━━━ EXERCISE INPUT
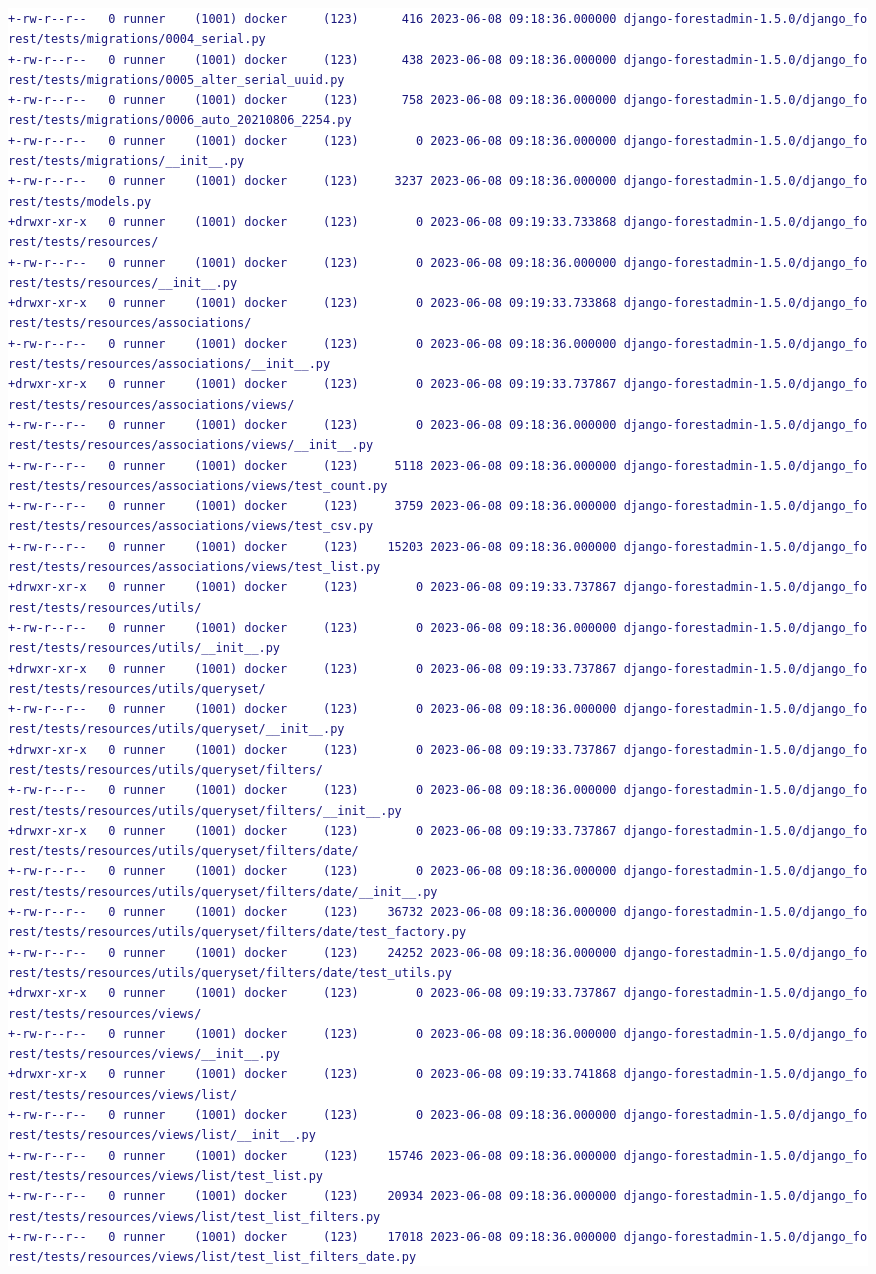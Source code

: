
 ```diff
+-rw-r--r--   0 runner    (1001) docker     (123)      416 2023-06-08 09:18:36.000000 django-forestadmin-1.5.0/django_forest/tests/migrations/0004_serial.py
+-rw-r--r--   0 runner    (1001) docker     (123)      438 2023-06-08 09:18:36.000000 django-forestadmin-1.5.0/django_forest/tests/migrations/0005_alter_serial_uuid.py
+-rw-r--r--   0 runner    (1001) docker     (123)      758 2023-06-08 09:18:36.000000 django-forestadmin-1.5.0/django_forest/tests/migrations/0006_auto_20210806_2254.py
+-rw-r--r--   0 runner    (1001) docker     (123)        0 2023-06-08 09:18:36.000000 django-forestadmin-1.5.0/django_forest/tests/migrations/__init__.py
+-rw-r--r--   0 runner    (1001) docker     (123)     3237 2023-06-08 09:18:36.000000 django-forestadmin-1.5.0/django_forest/tests/models.py
+drwxr-xr-x   0 runner    (1001) docker     (123)        0 2023-06-08 09:19:33.733868 django-forestadmin-1.5.0/django_forest/tests/resources/
+-rw-r--r--   0 runner    (1001) docker     (123)        0 2023-06-08 09:18:36.000000 django-forestadmin-1.5.0/django_forest/tests/resources/__init__.py
+drwxr-xr-x   0 runner    (1001) docker     (123)        0 2023-06-08 09:19:33.733868 django-forestadmin-1.5.0/django_forest/tests/resources/associations/
+-rw-r--r--   0 runner    (1001) docker     (123)        0 2023-06-08 09:18:36.000000 django-forestadmin-1.5.0/django_forest/tests/resources/associations/__init__.py
+drwxr-xr-x   0 runner    (1001) docker     (123)        0 2023-06-08 09:19:33.737867 django-forestadmin-1.5.0/django_forest/tests/resources/associations/views/
+-rw-r--r--   0 runner    (1001) docker     (123)        0 2023-06-08 09:18:36.000000 django-forestadmin-1.5.0/django_forest/tests/resources/associations/views/__init__.py
+-rw-r--r--   0 runner    (1001) docker     (123)     5118 2023-06-08 09:18:36.000000 django-forestadmin-1.5.0/django_forest/tests/resources/associations/views/test_count.py
+-rw-r--r--   0 runner    (1001) docker     (123)     3759 2023-06-08 09:18:36.000000 django-forestadmin-1.5.0/django_forest/tests/resources/associations/views/test_csv.py
+-rw-r--r--   0 runner    (1001) docker     (123)    15203 2023-06-08 09:18:36.000000 django-forestadmin-1.5.0/django_forest/tests/resources/associations/views/test_list.py
+drwxr-xr-x   0 runner    (1001) docker     (123)        0 2023-06-08 09:19:33.737867 django-forestadmin-1.5.0/django_forest/tests/resources/utils/
+-rw-r--r--   0 runner    (1001) docker     (123)        0 2023-06-08 09:18:36.000000 django-forestadmin-1.5.0/django_forest/tests/resources/utils/__init__.py
+drwxr-xr-x   0 runner    (1001) docker     (123)        0 2023-06-08 09:19:33.737867 django-forestadmin-1.5.0/django_forest/tests/resources/utils/queryset/
+-rw-r--r--   0 runner    (1001) docker     (123)        0 2023-06-08 09:18:36.000000 django-forestadmin-1.5.0/django_forest/tests/resources/utils/queryset/__init__.py
+drwxr-xr-x   0 runner    (1001) docker     (123)        0 2023-06-08 09:19:33.737867 django-forestadmin-1.5.0/django_forest/tests/resources/utils/queryset/filters/
+-rw-r--r--   0 runner    (1001) docker     (123)        0 2023-06-08 09:18:36.000000 django-forestadmin-1.5.0/django_forest/tests/resources/utils/queryset/filters/__init__.py
+drwxr-xr-x   0 runner    (1001) docker     (123)        0 2023-06-08 09:19:33.737867 django-forestadmin-1.5.0/django_forest/tests/resources/utils/queryset/filters/date/
+-rw-r--r--   0 runner    (1001) docker     (123)        0 2023-06-08 09:18:36.000000 django-forestadmin-1.5.0/django_forest/tests/resources/utils/queryset/filters/date/__init__.py
+-rw-r--r--   0 runner    (1001) docker     (123)    36732 2023-06-08 09:18:36.000000 django-forestadmin-1.5.0/django_forest/tests/resources/utils/queryset/filters/date/test_factory.py
+-rw-r--r--   0 runner    (1001) docker     (123)    24252 2023-06-08 09:18:36.000000 django-forestadmin-1.5.0/django_forest/tests/resources/utils/queryset/filters/date/test_utils.py
+drwxr-xr-x   0 runner    (1001) docker     (123)        0 2023-06-08 09:19:33.737867 django-forestadmin-1.5.0/django_forest/tests/resources/views/
+-rw-r--r--   0 runner    (1001) docker     (123)        0 2023-06-08 09:18:36.000000 django-forestadmin-1.5.0/django_forest/tests/resources/views/__init__.py
+drwxr-xr-x   0 runner    (1001) docker     (123)        0 2023-06-08 09:19:33.741868 django-forestadmin-1.5.0/django_forest/tests/resources/views/list/
+-rw-r--r--   0 runner    (1001) docker     (123)        0 2023-06-08 09:18:36.000000 django-forestadmin-1.5.0/django_forest/tests/resources/views/list/__init__.py
+-rw-r--r--   0 runner    (1001) docker     (123)    15746 2023-06-08 09:18:36.000000 django-forestadmin-1.5.0/django_forest/tests/resources/views/list/test_list.py
+-rw-r--r--   0 runner    (1001) docker     (123)    20934 2023-06-08 09:18:36.000000 django-forestadmin-1.5.0/django_forest/tests/resources/views/list/test_list_filters.py
+-rw-r--r--   0 runner    (1001) docker     (123)    17018 2023-06-08 09:18:36.000000 django-forestadmin-1.5.0/django_forest/tests/resources/views/list/test_list_filters_date.py
```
━━━━━━
*WORK TO COMPLETE*. Gather each line in the entries above where the string "migrations" is found.

*WRITTEN REPLY*.
+-rw-r--r--   0 runner    (1001) docker     (123)      416 2023-06-08 09:18:36.000000 django-forestadmin-1.5.0/django_forest/tests/migrations/0004_serial.py
+-rw-r--r--   0 runner    (1001) docker     (123)      438 2023-06-08 09:18:36.000000 django-forestadmin-1.5.0/django_forest/tests/migrations/0005_alter_serial_uuid.py
+-rw-r--r--   0 runner    (1001) docker     (123)      758 2023-06-08 09:18:36.000000 django-forestadmin-1.5.0/django_forest/tests/migrations/0006_auto_20210806_2254.py
+-rw-r--r--   0 runner    (1001) docker     (123)        0 2023-06-08 09:18:36.000000 django-forestadmin-1.5.0/django_forest/tests/migrations/__init__.py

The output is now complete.